Actionner le plafonnement de l’ISF

L’activation du plafonnement de l’ISF de manière durable ne peut être envisagée que dans le cadre d’une réorganisation globale du patrimoine et des sources de revenus.

En effet, la règle du plafonnement de l’ISF stipule que lorsque les impôts payés par un contribuable dépassent 75% de ses revenus imposables, son ISF est réduit jusqu’à atteindre cet équilibre.

S’il est trop tard pour modifier la structuration des revenus perçus en 2014 pour pouvoir prétendre de manière durable au plafonnement de l’ISF, il est encore possible d’activer le plafonnement pour l’ISF 2015 et/ou l’ISF 2016.

Réaliser à crédit un investissement en Monument historique

L’investissement en Monument historique a la particularité de permettre à l’investisseur de déduire de son revenu global la totalité des dépenses de travaux, des frais et des intérêts du crédit acquittés chaque année.
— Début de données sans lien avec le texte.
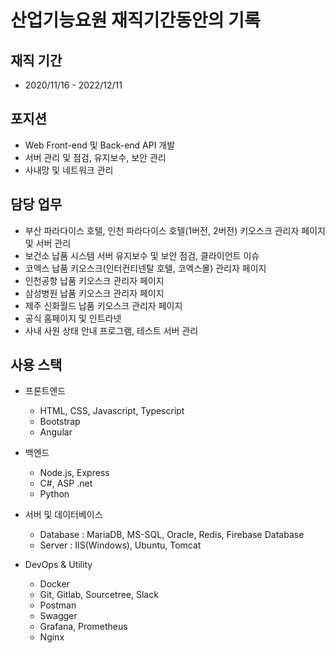 # 산업기능요원 재직기간동안의 기록

## 재직 기간
- 2020/11/16 - 2022/12/11

## 포지션
- Web Front-end 및 Back-end API 개발
- 서버 관리 및 점검, 유지보수, 보안 관리
- 사내망 및 네트워크 관리

## 담당 업무
- 부산 파라다이스 호텔, 인천 파라다이스 호텔(1버전, 2버전) 키오스크 관리자 페이지 및 서버 관리
- 보건소 납품 시스템 서버 유지보수 및 보안 점검, 클라이언트 이슈 
- 코엑스 납품 키오스크(인터컨티넨탈 호텔, 코엑스몰) 관리자 페이지
- 인천공항 납품 키오스크 관리자 페이지
- 삼성병원 납품 키오스크 관리자 페이지
- 제주 신화월드 납품 키오스크 관리자 페이지
- 공식 홈페이지 및 인트라넷
- 사내 사원 상태 안내 프로그램, 테스트 서버 관리

## 사용 스택
- 프론트엔드
    * HTML, CSS, Javascript, Typescript
    * Bootstrap
    * Angular

- 백엔드
    * Node.js, Express
    * C#, ASP .net
    * Python

- 서버 및 데이터베이스
    * Database : MariaDB, MS-SQL, Oracle, Redis, Firebase Database
    * Server : IIS(Windows), Ubuntu, Tomcat

- DevOps & Utility
    * Docker
    * Git, Gitlab, Sourcetree, Slack
    * Postman
    * Swagger
    * Grafana, Prometheus
    * Nginx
Au cours de la 1ère année et éventuellement de la 2ème année selon les investissements, la somme des frais à déduire du revenu global est telle qu’elle peut absorber la totalité du revenu imposable de l’investisseur. Dans ces conditions, n’ayant plus de revenus imposables, le contribuable peut activer le plafonnement de son ISF et réduire, voire effacer totalement son ISF sur une ou deux années en fonction du montant des travaux de l’opération.

Cet article fait partie d'une série de trois, consacrée à l'ISF.